EXERCISE DETAILS:
Could you retype every record below exactly as it appears?

───

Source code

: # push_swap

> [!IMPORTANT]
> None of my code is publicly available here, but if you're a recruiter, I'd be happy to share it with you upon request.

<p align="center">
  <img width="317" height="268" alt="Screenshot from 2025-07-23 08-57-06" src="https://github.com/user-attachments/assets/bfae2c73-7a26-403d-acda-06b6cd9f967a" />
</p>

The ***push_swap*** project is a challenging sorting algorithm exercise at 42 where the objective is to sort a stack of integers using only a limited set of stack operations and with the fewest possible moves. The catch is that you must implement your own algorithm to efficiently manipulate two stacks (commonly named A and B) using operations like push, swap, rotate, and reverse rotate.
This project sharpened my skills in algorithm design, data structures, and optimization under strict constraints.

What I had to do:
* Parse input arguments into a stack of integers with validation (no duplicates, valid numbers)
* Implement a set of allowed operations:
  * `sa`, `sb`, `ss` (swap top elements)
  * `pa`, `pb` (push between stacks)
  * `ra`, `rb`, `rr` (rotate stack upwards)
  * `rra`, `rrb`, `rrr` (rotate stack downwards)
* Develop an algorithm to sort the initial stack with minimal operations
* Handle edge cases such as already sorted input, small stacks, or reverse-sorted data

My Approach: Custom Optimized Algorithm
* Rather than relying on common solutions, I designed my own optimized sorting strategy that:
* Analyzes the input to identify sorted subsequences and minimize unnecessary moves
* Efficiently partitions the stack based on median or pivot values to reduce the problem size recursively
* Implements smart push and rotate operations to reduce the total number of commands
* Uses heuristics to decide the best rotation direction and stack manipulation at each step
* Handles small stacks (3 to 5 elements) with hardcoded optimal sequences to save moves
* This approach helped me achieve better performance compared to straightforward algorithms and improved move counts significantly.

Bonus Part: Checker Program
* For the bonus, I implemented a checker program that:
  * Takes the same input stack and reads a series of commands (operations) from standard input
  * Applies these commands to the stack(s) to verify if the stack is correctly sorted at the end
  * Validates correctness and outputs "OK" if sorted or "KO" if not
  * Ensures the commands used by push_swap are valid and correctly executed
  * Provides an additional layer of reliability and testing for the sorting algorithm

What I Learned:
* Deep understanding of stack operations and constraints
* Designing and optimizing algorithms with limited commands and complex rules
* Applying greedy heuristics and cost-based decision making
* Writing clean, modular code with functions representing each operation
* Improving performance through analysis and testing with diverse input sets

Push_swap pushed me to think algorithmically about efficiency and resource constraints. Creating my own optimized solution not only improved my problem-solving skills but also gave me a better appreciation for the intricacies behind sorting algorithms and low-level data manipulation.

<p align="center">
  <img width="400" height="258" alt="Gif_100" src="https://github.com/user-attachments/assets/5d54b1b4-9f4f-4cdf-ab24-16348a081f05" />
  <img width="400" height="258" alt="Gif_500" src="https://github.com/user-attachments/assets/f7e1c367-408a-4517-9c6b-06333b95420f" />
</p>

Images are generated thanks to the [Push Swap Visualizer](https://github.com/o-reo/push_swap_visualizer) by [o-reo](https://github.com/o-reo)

───

REPLY:
Source code

: # push_swap

> [!IMPORTANT]
> None of my code is publicly available here, but if you're a recruiter, I'd be happy to share it with you upon request.

<p align="center">
  <img width="317" height="268" alt="Screenshot from 2025-07-23 08-57-06" src="https://github.com/user-attachments/assets/bfae2c73-7a26-403d-acda-06b6cd9f967a" />
</p>

The ***push_swap*** project is a challenging sorting algorithm exercise at 42 where the objective is to sort a stack of integers using only a limited set of stack operations and with the fewest possible moves. The catch is that you must implement your own algorithm to efficiently manipulate two stacks (commonly named A and B) using operations like push, swap, rotate, and reverse rotate.
This project sharpened my skills in algorithm design, data structures, and optimization under strict constraints.

What I had to do:
* Parse input arguments into a stack of integers with validation (no duplicates, valid numbers)
* Implement a set of allowed operations:
  * `sa`, `sb`, `ss` (swap top elements)
  * `pa`, `pb` (push between stacks)
  * `ra`, `rb`, `rr` (rotate stack upwards)
  * `rra`, `rrb`, `rrr` (rotate stack downwards)
* Develop an algorithm to sort the initial stack with minimal operations
* Handle edge cases such as already sorted input, small stacks, or reverse-sorted data

My Approach: Custom Optimized Algorithm
* Rather than relying on common solutions, I designed my own optimized sorting strategy that:
* Analyzes the input to identify sorted subsequences and minimize unnecessary moves
* Efficiently partitions the stack based on median or pivot values to reduce the problem size recursively
* Implements smart push and rotate operations to reduce the total number of commands
* Uses heuristics to decide the best rotation direction and stack manipulation at each step
* Handles small stacks (3 to 5 elements) with hardcoded optimal sequences to save moves
* This approach helped me achieve better performance compared to straightforward algorithms and improved move counts significantly.

Bonus Part: Checker Program
* For the bonus, I implemented a checker program that:
  * Takes the same input stack and reads a series of commands (operations) from standard input
  * Applies these commands to the stack(s) to verify if the stack is correctly sorted at the end
  * Validates correctness and outputs "OK" if sorted or "KO" if not
  * Ensures the commands used by push_swap are valid and correctly executed
  * Provides an additional layer of reliability and testing for the sorting algorithm

What I Learned:
* Deep understanding of stack operations and constraints
* Designing and optimizing algorithms with limited commands and complex rules
* Applying greedy heuristics and cost-based decision making
* Writing clean, modular code with functions representing each operation
* Improving performance through analysis and testing with diverse input sets

Push_swap pushed me to think algorithmically about efficiency and resource constraints. Creating my own optimized solution not only improved my problem-solving skills but also gave me a better appreciation for the intricacies behind sorting algorithms and low-level data manipulation.

<p align="center">
  <img width="400" height="258" alt="Gif_100" src="https://github.com/user-attachments/assets/5d54b1b4-9f4f-4cdf-ab24-16348a081f05" />
  <img width="400" height="258" alt="Gif_500" src="https://github.com/user-attachments/assets/f7e1c367-408a-4517-9c6b-06333b95420f" />
</p>

Images are generated thanks to the [Push Swap Visualizer](https://github.com/o-reo/push_swap_visualizer) by [o-reo](https://github.com/o-reo)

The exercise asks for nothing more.